Pokut’ tan sonra tek başınalığım ve Hazindak Yaylası’n dan Palovit’ e kadar in in in bitmeyen bir parkur başlamıştı. Önümdeki gruba da yetişmek için on saat telefonuma hiç bakmayıp fotoğraf çekmemiştim sadece anın tadını çıkararak ilerledim. Sona kaldığım için bir yandan da kontrol noktalarında bana yiyecek-içecek kalmış mıdır diye düşünmeden de edemiyordum. Yanımda yiyecek taşımasam bile olurmuş, kontrol noktasındakiler ziyadesiyle yetermiş, gerçi zorunlu olarak taşımak gerekiyordu. Hazindak Yaylası yolu boyunca Özlem Tekin’ in “Dağları Deldim” şarkısını yüksek sesle dağlara doğru söylemek çok keyifliydi. Hazindak yolunda her gördüğüm çeşme ve şelalenin tadını çıkardım. Tarihi patika yolunda düşmüş bir ağacın üzerinden emeklerken, acaba doğru mu gidiyorum diye ürperirken etap işaretlerini görmek güven vericiydi. Ormanın içinden geçerken bir ses duydum; bastonu ile yaşlı bir amca otlara vurarak kendine yol açıp yürüyordu ve  kimdir o diye seslendi. Benim ben, koşuyorum diye yanıtladım. Haydi koş, gitti seninkiler, sonunculuğu kimseye kaptırma diye uğurladı beni. Büyük siyah bir hayvan pisliği görünce ayı olabileceğini düşünüp sese gelmez diye bir süre düdük öttüre öttüre ilerledim. Beni yolcu eden arkadaşlarımla ayı yemezse geleceğim diye nüktedan bir şekilde şakalaşırken yoksa gerçeğe mi dönüşecek diye düşünmeden edemedim.
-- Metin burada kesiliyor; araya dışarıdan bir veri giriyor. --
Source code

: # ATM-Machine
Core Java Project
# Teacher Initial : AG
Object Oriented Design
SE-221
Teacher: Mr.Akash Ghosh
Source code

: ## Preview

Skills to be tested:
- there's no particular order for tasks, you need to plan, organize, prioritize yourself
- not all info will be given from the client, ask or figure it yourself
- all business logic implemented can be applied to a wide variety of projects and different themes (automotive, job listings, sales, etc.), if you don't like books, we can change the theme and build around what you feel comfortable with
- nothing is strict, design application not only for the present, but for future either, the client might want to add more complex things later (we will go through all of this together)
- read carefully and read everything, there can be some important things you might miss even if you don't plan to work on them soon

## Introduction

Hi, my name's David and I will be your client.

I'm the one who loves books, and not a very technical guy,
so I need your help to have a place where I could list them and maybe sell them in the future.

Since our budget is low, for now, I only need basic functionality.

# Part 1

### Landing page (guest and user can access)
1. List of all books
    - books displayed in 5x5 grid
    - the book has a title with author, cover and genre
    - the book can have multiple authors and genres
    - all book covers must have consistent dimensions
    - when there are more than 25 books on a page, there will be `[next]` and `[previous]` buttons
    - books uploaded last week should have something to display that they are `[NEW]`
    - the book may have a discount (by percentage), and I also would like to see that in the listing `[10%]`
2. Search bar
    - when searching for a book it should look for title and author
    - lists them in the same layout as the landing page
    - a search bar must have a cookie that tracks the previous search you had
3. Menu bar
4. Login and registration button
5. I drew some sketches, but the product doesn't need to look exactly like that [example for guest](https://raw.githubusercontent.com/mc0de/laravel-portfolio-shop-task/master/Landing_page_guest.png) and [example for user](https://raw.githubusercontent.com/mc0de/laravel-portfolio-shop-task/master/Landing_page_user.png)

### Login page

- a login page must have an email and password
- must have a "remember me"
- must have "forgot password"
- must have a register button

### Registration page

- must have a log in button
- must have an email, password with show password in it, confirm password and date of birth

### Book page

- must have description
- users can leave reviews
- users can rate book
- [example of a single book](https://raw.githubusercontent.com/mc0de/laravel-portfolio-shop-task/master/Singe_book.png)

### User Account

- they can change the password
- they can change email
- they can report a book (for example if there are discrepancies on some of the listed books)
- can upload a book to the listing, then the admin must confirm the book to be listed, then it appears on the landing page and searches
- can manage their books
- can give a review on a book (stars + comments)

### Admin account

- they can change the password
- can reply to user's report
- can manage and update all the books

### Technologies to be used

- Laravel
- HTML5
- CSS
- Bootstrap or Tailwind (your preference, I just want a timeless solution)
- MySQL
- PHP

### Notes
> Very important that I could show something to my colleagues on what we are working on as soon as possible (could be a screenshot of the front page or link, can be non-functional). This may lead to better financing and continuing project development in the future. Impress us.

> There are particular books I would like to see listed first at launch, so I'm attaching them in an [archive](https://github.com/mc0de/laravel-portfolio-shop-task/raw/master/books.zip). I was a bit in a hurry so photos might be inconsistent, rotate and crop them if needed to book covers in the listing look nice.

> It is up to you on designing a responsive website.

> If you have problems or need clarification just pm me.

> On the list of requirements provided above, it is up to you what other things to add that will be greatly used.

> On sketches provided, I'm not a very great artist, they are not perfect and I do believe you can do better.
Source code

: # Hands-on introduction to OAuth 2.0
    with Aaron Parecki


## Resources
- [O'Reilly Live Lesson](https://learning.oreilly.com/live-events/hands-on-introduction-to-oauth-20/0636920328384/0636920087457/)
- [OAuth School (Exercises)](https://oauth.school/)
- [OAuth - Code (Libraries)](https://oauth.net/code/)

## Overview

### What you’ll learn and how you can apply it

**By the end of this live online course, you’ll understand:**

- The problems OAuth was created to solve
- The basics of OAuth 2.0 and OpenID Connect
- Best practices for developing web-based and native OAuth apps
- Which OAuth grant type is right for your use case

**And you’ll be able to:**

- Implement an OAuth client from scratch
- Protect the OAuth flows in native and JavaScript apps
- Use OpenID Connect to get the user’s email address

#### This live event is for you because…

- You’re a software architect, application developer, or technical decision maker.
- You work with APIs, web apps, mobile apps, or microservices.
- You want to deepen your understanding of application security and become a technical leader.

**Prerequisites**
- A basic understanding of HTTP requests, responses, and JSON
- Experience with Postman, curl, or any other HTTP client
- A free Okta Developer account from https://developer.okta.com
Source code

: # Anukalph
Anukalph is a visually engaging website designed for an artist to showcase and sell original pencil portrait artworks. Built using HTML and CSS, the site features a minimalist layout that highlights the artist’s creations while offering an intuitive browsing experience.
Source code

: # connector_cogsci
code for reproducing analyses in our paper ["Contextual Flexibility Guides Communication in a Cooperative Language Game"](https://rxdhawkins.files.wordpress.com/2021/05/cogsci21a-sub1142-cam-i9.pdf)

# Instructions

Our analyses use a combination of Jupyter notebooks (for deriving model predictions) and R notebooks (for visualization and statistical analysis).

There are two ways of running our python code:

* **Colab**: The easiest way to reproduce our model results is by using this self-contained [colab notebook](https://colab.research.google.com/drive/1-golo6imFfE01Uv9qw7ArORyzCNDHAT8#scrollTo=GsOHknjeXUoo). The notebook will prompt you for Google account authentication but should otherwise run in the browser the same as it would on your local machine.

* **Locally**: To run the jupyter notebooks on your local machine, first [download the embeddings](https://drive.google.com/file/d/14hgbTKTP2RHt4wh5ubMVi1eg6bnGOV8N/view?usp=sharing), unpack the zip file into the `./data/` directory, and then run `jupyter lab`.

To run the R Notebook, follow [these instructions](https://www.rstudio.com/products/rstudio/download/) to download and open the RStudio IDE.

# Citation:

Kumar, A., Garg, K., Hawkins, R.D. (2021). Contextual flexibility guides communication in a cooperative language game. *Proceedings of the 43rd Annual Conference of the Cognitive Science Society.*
Sanki bir ressam resim yaparken fırçasındaki fazlalığı püskürtmüş gibi; yemyeşil dağların arasına sonbaharın sarısı, kırmızısı ve turuncusu serpiştirilmişti. Bu renk geçişlerini, ağaçların toprağın yüzüne çıkan köklerini, damarlarını görmek, kuş sesleri ve buz gibi sular ile ilerlemek ne harika bir ultramaraton parkurunda olduğumu önüme seriyordu. Tepeden akan bir suyu kaya kesiyordu ve su aşağıya bir duş başlığından akıyormuş gibi düşüyordu. Suya baktım ve gel dedi; duş alıp yoluma devam ettim.
Palovit’ e varıyorum; şimdi de arnavut kaldırımlı git git git bitmeyen bir parkur beni bekliyordu. Yolda birkaç araç korna ile destek verince doğanın büyüsünden ayılıp yarışıyor olduğumun farkına vardım. Bu yola vardığımda yarışın bitmesine 1,5 saat vardı ve ambulans yarışı çoğunluğun bitirdiğini ve benim ambulansa binip sonlandırabileceğimi söyledi. Kendimi iyi hissettiğimi devam edeceğimi söyledim; aradan zaman geçti ambulans iki kere daha geldi. Herkesin yorgun olduğunu ve benim bitirmemi beklediklerini düşünerek koşmaya devam ettim; bu yarış sırasında üzerimde bir baskı hissetmeme sebep oldu. Ambulansı gönderdim çünkü zamanım bitmemişti ve kendimi iyi hissettiğime göre devam edecektim.
Bu dağları seviyorsan hakkını vermelisin diyordum; dağları tavaf ettim. Ayağımın altı su topladı, su çantamdan omzum tutuldu, bacaklarım morardı. Hissettiğim her acı, ağrı yaşadığım güzellikleri anımsattığı için değerli. İlk ultramaraton deneyimimden çok keyif aldım. Tutkun olduğum coğrafyada fazladan zaman geçirip görmediğim güzellikleri görmek istiyordum; fiziksel, zihinsel limitlerimi zorladım ve istikrarlı bir şekilde sonda başlayıp yarışı sonda bitirip isteğimi gerçekleştirdim. Fırtına deresinin buz gibi suyunda yorgun bedenimi canlandırdım, ilaç gibi geldi. Bu parkurlar hep zorluklar ile aşılsın, yol alınsın ki değeri daha da bilinsin. Başka yola gerek yokmuş, gördüm koştum bildim.